To the extent that the federal Constitution created a right to privacy, it sprung from the First Amendment, providing freedom of religion and expression. The Third Amendment prevents the quartering of soldiers. The Fourth Amendment prohibits unreasonable search and seizure. The 14th Amendment substantive due process clause provides protection of some areas so private that no law could be considered “due process.”
The combination of those amendments argues that a right to privacy “lives” in the federal Constitution.
Planned Parenthood’s challenge to the old 15-week ban — the case was filed before the six-week ban was enacted — under the express guarantee of privacy is a first, and though it would not affect other states, it could provide powerful “persuasive” authority in courts all over the country.
The lower court found that the express right to privacy protected the right to an abortion.
As ABC News reports:
“Justices asked White why the privacy clause — passed in the 1980s via voter referendum — did not arouse debate between anti-abortion groups and pro-abortion groups at the time, suggesting the right to abortion was not implied in the privacy clause.
Perhaps because at the time there was at least one, possibly two (they don’t give dates) SCOTUS decisions upholding the right to an abortion under the federal Constitution?
It wouldn’t occur to people at the time that a radical and illegally imposed super-majority of conservatives would overrule critical precedent.
Planned Parenthood lawyer Whitney White provided a statement after arguing the case:
“The state has now asked the court to wipe out any constitutional protection for Floridians’ ability to have an abortion at all, clearing the way for Florida to enforce Gov. DeSantis’ ban on abortion at six weeks of pregnancy, a time when many people don’t even know they are pregnant.”
“The Florida Supreme Court should respect the rule of law and protect the right of people to make personal medical decisions during pregnancy for themselves.”
Of course, one of the conservative justices (the majority on the Florida court is very conservative) asked why the Supreme Court should overrule a law that was just tightened by the legislature.
I would have loved to provide two answers:
One, the Constitution exists to provide special protection in critical areas from what the Founders called “the tyranny of the majority.”
Second, it would be worth pointing out that Florida is gerrymandered so comprehensively that the legislature doesn’t reflect a true balance of the people and then cite the polls finding that a true majority of Floridians support reasonable abortion rights.
A ruling against Planned Parenthood would provide devastating persuasive authority in other red states.
But even if the high court overrules the lower court and finds for the State, the battle isn’t totally over.

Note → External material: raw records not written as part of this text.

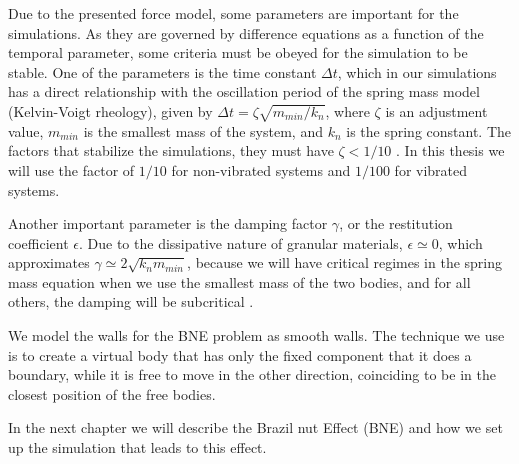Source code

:     Due to the presented force model, some parameters are important for the simulations. As they are governed by difference equations as a function of the temporal parameter, some criteria must be obeyed for the simulation to be stable. One of the parameters is the time constant $\Delta t$, which in our simulations has a direct relationship with the oscillation period of the spring mass model (Kelvin-Voigt rheology), given by $\Delta t = \zeta \sqrt{m_{min}/k_{n}}$, where $\zeta$ is an adjustment value, $m_{min}$ is the smallest mass of the system, and $k_{n}$ is the spring constant. The factors that stabilize the simulations, they must have $\zeta < 1/10$ \cite{Dissertacao, Caio-Thesis, Computer_Simulation_of_Liquids}. In this thesis we will use the factor of $1/10$ for non-vibrated systems and $1/100$ for vibrated systems. 


    Another important parameter is the damping factor $\gamma$, or the restitution coefficient $\epsilon$. Due to the dissipative nature of granular materials, $\epsilon \simeq 0$, which approximates $\gamma \simeq 2\sqrt{k_{n}{m}_{min}}$, because we will have critical regimes in the spring mass equation when we use the smallest mass of the two bodies, and for all others, the damping will be subcritical \cite{Bouzid-Thesis, Luding-Thesis}. 

    We model the walls for the BNE problem as smooth walls. The technique we use is to create a virtual body that has only the fixed component that it does a boundary, while it is free to move in the other direction, coinciding to be in the closest position of the free bodies.

    In the next chapter we will describe the Brazil nut Effect (BNE) and how we set up the simulation that leads to this effect.

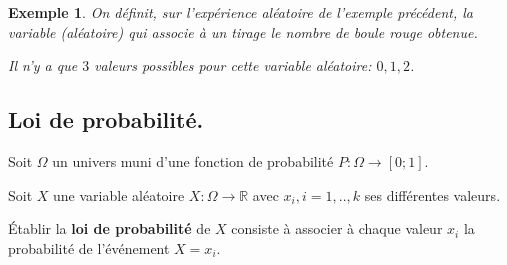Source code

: \documentclass[a4paper,11pt]{article}
\theoremstyle{break}
\newcounter{enonce}
\newtheorem{exemple}[enonce]{Exemple}
\begin{document}
  
  
    \begin{exemple}
   
   On définit, sur l'expérience aléatoire de l'exemple précédent, la variable (aléatoire) qui
   associe à un tirage le nombre de boule rouge obtenue.
   
   Il n'y a que $3$ valeurs possibles pour cette variable aléatoire: $0,1,2$.
  
   \end{exemple}
  
  
  \subsection{Loi de probabilité.}
  
  
  \begin{definition} 
    
   Soit $\Omega$ un univers muni d'une fonction de probabilité $P:\Omega \to [0;1]$.
   
   Soit $X$ une variable aléatoire $X:\Omega \to \mathbb{R}$ avec $x_i,i=1,..,k$ ses différentes 
   valeurs.
   
   \'Etablir la \textbf{loi de probabilité} de $X$ consiste à associer à chaque valeur $x_i$ la probabilité
   de l'événement $X=x_i$.
   
   \end{definition}
   
\end{document}
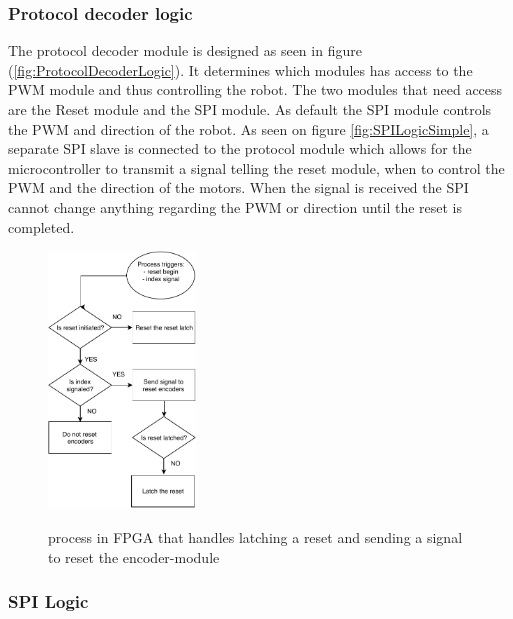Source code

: \documentclass[../../main.tex]{subfiles}
\begin{document}
\subsubsection*{Protocol decoder logic}


The protocol decoder module is designed as seen in figure (\ref{fig:ProtocolDecoderLogic}). It determines which modules has access to the PWM module and thus controlling the robot. The two modules that need access are the Reset module and the SPI module. As default the SPI module controls the PWM and direction of the robot. As seen on figure \ref{fig:SPILogicSimple}, a separate SPI slave is connected to the protocol module which allows for the microcontroller to transmit a signal telling the reset module, when to control the PWM and the direction of the motors. When the signal is received the SPI cannot change anything regarding the PWM or direction until the reset is completed. 



\begin{figure}
\centering
    \caption{process in FPGA that handles latching a reset and sending a signal to reset the encoder-module}
    \includegraphics[width=0.35\textwidth]{Sections/System_Implementation/Images/FPGAFlowchartsResetLatchAndIndex.pdf}
    \label{fig:FPGAFlowchartsResetLatchAndIndex}
\end{figure}

\subsubsection*{SPI Logic}
\end{document}
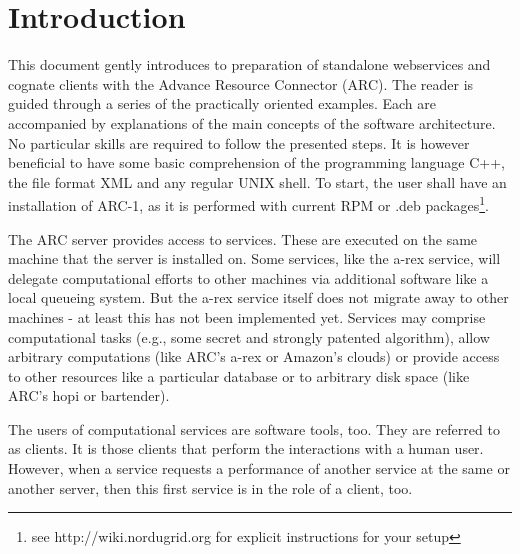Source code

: 
\chapter{Introduction}

This document gently introduces to preparation of standalone webservices and cognate clients with the Advance Resource Connector (ARC).
The reader is guided through a series of the practically oriented examples.
Each are accompanied by explanations of the main concepts of the software architecture.
No particular skills are required to follow the presented steps.
It is however beneficial to have some basic comprehension of the programming language C++, the file format XML and any regular UNIX shell.
To start, the user shall have an installation of ARC-1, as it is performed with current RPM or .deb packages\footnote{see http://wiki.nordugrid.org for explicit instructions for your setup}.


The ARC server provides access to services.
These are executed on the same machine that the server is installed on.
Some services, like the a-rex service, will delegate computational efforts to other machines
via additional software like a local queueing system.
But the a-rex service itself does not migrate away to other machines - at least this
has not been implemented yet.
Services may comprise computational tasks (e.g., some secret and strongly
patented algorithm), allow arbitrary computations (like ARC's a-rex or
Amazon's clouds) or provide access to other resources like a particular
database or to arbitrary disk space (like ARC's hopi or bartender).


The users of computational services are software tools, too.
They are referred to as clients.
It is those clients that perform the interactions with a human user.
However, when a service requests a performance of another service at the same or another server, then this first service is in the role of a client, too.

Florida already passed the right to privacy through a referendum. A justice asked why abortion wasn’t debated. A majority of Floridians support reasonable abortion rights.
The Constitution could be amended by referendum again, providing specific protection for the right to an abortion under the right to privacy. Groups are already setting up the referendum.
State constitutions are very different than the federal Constitution.
Florida could make its Constitution the opposite. After all – it’s providing women more privacy.
The U.S. Constitution is merely a baseline.
Florida Supreme Court justices question state abortion protections https://t.co/klRC9HReh1
— jackie callahan (@crutchfoot) September 8, 2023
This column is based on original reporting by Nadin El-Bawab of ABC News.
I can be reached at email@example.com and on Twitter @JasonMiciak.
Editor’s note: This is an opinion column that solely reflects the opinions of the author.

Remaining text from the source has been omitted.